DATASET CONTENT Start Marker
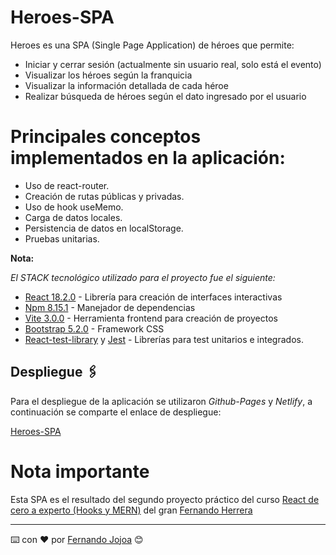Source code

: # Heroes-SPA

Heroes es una SPA (Single Page Application) de héroes que permite:

* Iniciar y cerrar sesión (actualmente sin usuario real, solo está el evento)
* Visualizar los héroes según la franquicia
* Visualizar la información detallada de cada héroe
* Realizar búsqueda de héroes según el dato ingresado por el usuario

# Principales conceptos implementados en la aplicación:
* Uso de react-router.
* Creación de rutas públicas y privadas.
* Uso de hook useMemo.
* Carga de datos locales.
* Persistencia de datos en localStorage.
* Pruebas unitarias.

**Nota:**

_El STACK tecnológico utilizado para el proyecto fue el siguiente:_

* [React 18.2.0](https://es.reactjs.org/) - Librería para creación de interfaces interactivas
* [Npm 8.15.1](https://www.npmjs.com/) - Manejador de dependencias
* [Vite 3.0.0](https://vitejs.dev/) - Herramienta frontend para creación de proyectos
* [Bootstrap 5.2.0](https://getbootstrap.com/) - Framework CSS
* [React-test-library](https://testing-library.com/) y [Jest](https://jestjs.io/) - Librerías para test unitarios e integrados.


## Despliegue 🖇️

Para el despliegue de la aplicación se utilizaron _Github-Pages_ y _Netlify_, a continuación se comparte el enlace de despliegue:

[Heroes-SPA](https://jojo-heroes-app.netlify.app)

# Nota importante

Esta SPA es el resultado del segundo proyecto práctico del curso [React de cero a experto (Hooks y MERN)](https://www.udemy.com/course/react-cero-experto/) del gran [Fernando Herrera](https://github.com/Klerith)

---
⌨️ con ❤️ por [Fernando Jojoa](https://github.com/LuisFJojoa/) 😊
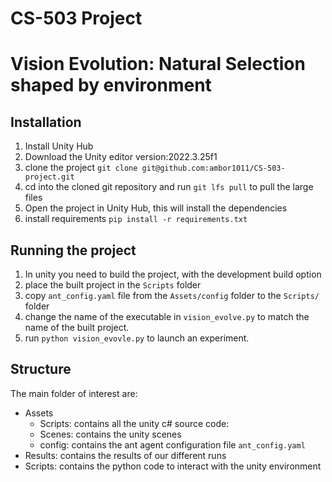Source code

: # CS-503 Project

# Vision Evolution: Natural Selection shaped by environment

## Installation

1. Install Unity Hub
2. Download the Unity editor version:2022.3.25f1
3. clone the project `git clone git@github.com:ambor1011/CS-503-project.git`
4. cd into the cloned git repository and run `git lfs pull` to pull the large files
5. Open the project in Unity Hub, this will install the dependencies
6. install requirements `pip install -r requirements.txt`

## Running the project

1. In unity you need to build the project, with the development build option
2. place the built project in the `Scripts` folder
3. copy `ant_config.yaml` file from the `Assets/config` folder to the `Scripts/` folder
4. change the name of the executable in `vision_evolve.py` to match the name of the built project.
5. run `python vision_evovle.py` to launch an experiment.

## Structure

The main folder of interest are:

- Assets
  - Scripts: contains all the unity c# source code:
  - Scenes: contains the unity scenes
  - config: contains the ant agent configuration file `ant_config.yaml`
- Results: contains the results of our different runs
- Scripts: contains the python code to interact with the unity environment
DATASET CONTENT End Marker
PROBLEM TO SOLVE — For the word "built", find every line in the data that holds it and copy that line.

ANSWER TO THE EXERCISE —
2. place the built project in the `Scripts` folder
4. change the name of the executable in `vision_evolve.py` to match the name of the built project.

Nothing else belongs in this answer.